● **DATASET EXCERPTS**

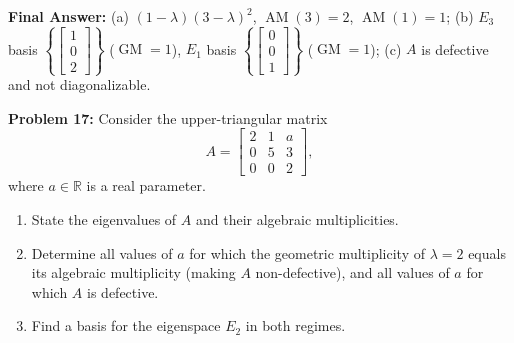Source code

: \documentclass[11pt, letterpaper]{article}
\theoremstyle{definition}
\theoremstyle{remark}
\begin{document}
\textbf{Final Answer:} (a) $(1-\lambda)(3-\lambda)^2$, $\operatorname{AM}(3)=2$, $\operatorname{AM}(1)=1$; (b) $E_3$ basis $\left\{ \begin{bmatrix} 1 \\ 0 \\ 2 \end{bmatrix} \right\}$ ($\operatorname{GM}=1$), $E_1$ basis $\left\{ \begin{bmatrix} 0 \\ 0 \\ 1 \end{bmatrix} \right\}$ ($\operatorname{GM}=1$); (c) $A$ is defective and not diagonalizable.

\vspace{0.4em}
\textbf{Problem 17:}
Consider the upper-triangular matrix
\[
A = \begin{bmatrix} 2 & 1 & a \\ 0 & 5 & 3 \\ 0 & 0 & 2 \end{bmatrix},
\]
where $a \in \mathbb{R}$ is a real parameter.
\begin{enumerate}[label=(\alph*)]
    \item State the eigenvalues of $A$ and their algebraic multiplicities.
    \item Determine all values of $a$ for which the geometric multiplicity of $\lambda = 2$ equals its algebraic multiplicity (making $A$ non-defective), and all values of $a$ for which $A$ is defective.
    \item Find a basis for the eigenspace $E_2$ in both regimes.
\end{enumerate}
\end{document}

...

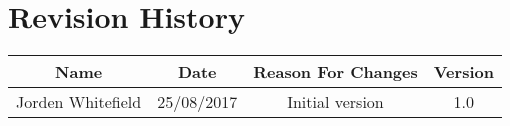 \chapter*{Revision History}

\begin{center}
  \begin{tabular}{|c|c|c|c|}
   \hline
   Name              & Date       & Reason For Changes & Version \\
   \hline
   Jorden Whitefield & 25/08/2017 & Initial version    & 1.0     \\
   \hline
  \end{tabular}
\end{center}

● **PROBLEM DESCRIPTION**
Using the material above, gather every line that includes "basis".

● **ANSWER BOX**
\textbf{Final Answer:} (a) $(1-\lambda)(3-\lambda)^2$, $\operatorname{AM}(3)=2$, $\operatorname{AM}(1)=1$; (b) $E_3$ basis $\left\{ \begin{bmatrix} 1 \\ 0 \\ 2 \end{bmatrix} \right\}$ ($\operatorname{GM}=1$), $E_1$ basis $\left\{ \begin{bmatrix} 0 \\ 0 \\ 1 \end{bmatrix} \right\}$ ($\operatorname{GM}=1$); (c) $A$ is defective and not diagonalizable.
    \item Find a basis for the eigenspace $E_2$ in both regimes.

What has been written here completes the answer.